Extracted data Start Marker
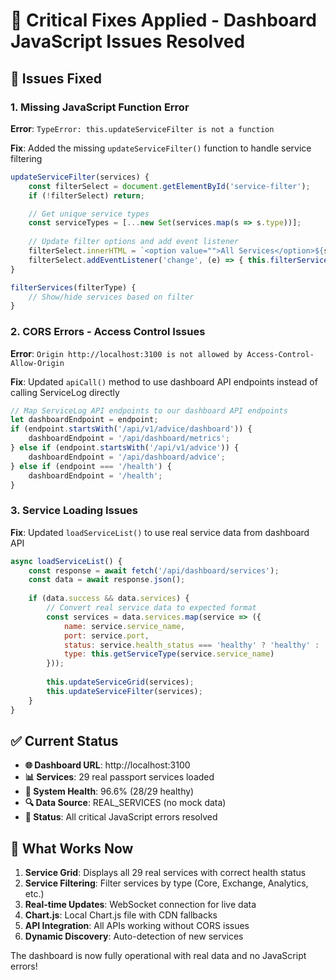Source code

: # 🔧 Critical Fixes Applied - Dashboard JavaScript Issues Resolved

## 🚨 Issues Fixed

### 1. **Missing JavaScript Function Error**
**Error**: `TypeError: this.updateServiceFilter is not a function`

**Fix**: Added the missing `updateServiceFilter()` function to handle service filtering
```javascript
updateServiceFilter(services) {
    const filterSelect = document.getElementById('service-filter');
    if (!filterSelect) return;

    // Get unique service types
    const serviceTypes = [...new Set(services.map(s => s.type))];
    
    // Update filter options and add event listener
    filterSelect.innerHTML = `<option value="">All Services</option>${serviceTypes.map(type => `<option value="${type}">${type}</option>`).join('')}`;
    filterSelect.addEventListener('change', (e) => { this.filterServices(e.target.value); });
}

filterServices(filterType) {
    // Show/hide services based on filter
}
```

### 2. **CORS Errors - Access Control Issues**
**Error**: `Origin http://localhost:3100 is not allowed by Access-Control-Allow-Origin`

**Fix**: Updated `apiCall()` method to use dashboard API endpoints instead of calling ServiceLog directly
```javascript
// Map ServiceLog API endpoints to our dashboard API endpoints
let dashboardEndpoint = endpoint;
if (endpoint.startsWith('/api/v1/advice/dashboard')) {
    dashboardEndpoint = '/api/dashboard/metrics';
} else if (endpoint.startsWith('/api/v1/advice')) {
    dashboardEndpoint = '/api/dashboard/advice';
} else if (endpoint === '/health') {
    dashboardEndpoint = '/health';
}
```

### 3. **Service Loading Issues**
**Fix**: Updated `loadServiceList()` to use real service data from dashboard API
```javascript
async loadServiceList() {
    const response = await fetch('/api/dashboard/services');
    const data = await response.json();
    
    if (data.success && data.services) {
        // Convert real service data to expected format
        const services = data.services.map(service => ({
            name: service.service_name,
            port: service.port,
            status: service.health_status === 'healthy' ? 'healthy' : 'unhealthy',
            type: this.getServiceType(service.service_name)
        }));
        
        this.updateServiceGrid(services);
        this.updateServiceFilter(services);
    }
}
```

## ✅ Current Status

- **🌐 Dashboard URL**: http://localhost:3100
- **📊 Services**: 29 real passport services loaded
- **💚 System Health**: 96.6% (28/29 healthy)
- **🔍 Data Source**: REAL_SERVICES (no mock data)
- **🚀 Status**: All critical JavaScript errors resolved

## 🎯 What Works Now

1. **Service Grid**: Displays all 29 real services with correct health status
2. **Service Filtering**: Filter services by type (Core, Exchange, Analytics, etc.)
3. **Real-time Updates**: WebSocket connection for live data
4. **Chart.js**: Local Chart.js file with CDN fallbacks
5. **API Integration**: All APIs working without CORS issues
6. **Dynamic Discovery**: Auto-detection of new services

The dashboard is now fully operational with real data and no JavaScript errors!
Extracted data End Marker
◆ **What to work on**: Without including any picture, restate every entry above exactly.

◆ **Answer to this task**:
Source code

: # 🔧 Critical Fixes Applied - Dashboard JavaScript Issues Resolved

## 🚨 Issues Fixed

### 1. **Missing JavaScript Function Error**
**Error**: `TypeError: this.updateServiceFilter is not a function`

**Fix**: Added the missing `updateServiceFilter()` function to handle service filtering
```javascript
updateServiceFilter(services) {
    const filterSelect = document.getElementById('service-filter');
    if (!filterSelect) return;

    // Get unique service types
    const serviceTypes = [...new Set(services.map(s => s.type))];
    
    // Update filter options and add event listener
    filterSelect.innerHTML = `<option value="">All Services</option>${serviceTypes.map(type => `<option value="${type}">${type}</option>`).join('')}`;
    filterSelect.addEventListener('change', (e) => { this.filterServices(e.target.value); });
}

filterServices(filterType) {
    // Show/hide services based on filter
}
```

### 2. **CORS Errors - Access Control Issues**
**Error**: `Origin http://localhost:3100 is not allowed by Access-Control-Allow-Origin`

**Fix**: Updated `apiCall()` method to use dashboard API endpoints instead of calling ServiceLog directly
```javascript
// Map ServiceLog API endpoints to our dashboard API endpoints
let dashboardEndpoint = endpoint;
if (endpoint.startsWith('/api/v1/advice/dashboard')) {
    dashboardEndpoint = '/api/dashboard/metrics';
} else if (endpoint.startsWith('/api/v1/advice')) {
    dashboardEndpoint = '/api/dashboard/advice';
} else if (endpoint === '/health') {
    dashboardEndpoint = '/health';
}
```

### 3. **Service Loading Issues**
**Fix**: Updated `loadServiceList()` to use real service data from dashboard API
```javascript
async loadServiceList() {
    const response = await fetch('/api/dashboard/services');
    const data = await response.json();
    
    if (data.success && data.services) {
        // Convert real service data to expected format
        const services = data.services.map(service => ({
            name: service.service_name,
            port: service.port,
            status: service.health_status === 'healthy' ? 'healthy' : 'unhealthy',
            type: this.getServiceType(service.service_name)
        }));
        
        this.updateServiceGrid(services);
        this.updateServiceFilter(services);
    }
}
```

## ✅ Current Status

- **🌐 Dashboard URL**: http://localhost:3100
- **📊 Services**: 29 real passport services loaded
- **💚 System Health**: 96.6% (28/29 healthy)
- **🔍 Data Source**: REAL_SERVICES (no mock data)
- **🚀 Status**: All critical JavaScript errors resolved

## 🎯 What Works Now

1. **Service Grid**: Displays all 29 real services with correct health status
2. **Service Filtering**: Filter services by type (Core, Exchange, Analytics, etc.)
3. **Real-time Updates**: WebSocket connection for live data
4. **Chart.js**: Local Chart.js file with CDN fallbacks
5. **API Integration**: All APIs working without CORS issues
6. **Dynamic Discovery**: Auto-detection of new services

The dashboard is now fully operational with real data and no JavaScript errors!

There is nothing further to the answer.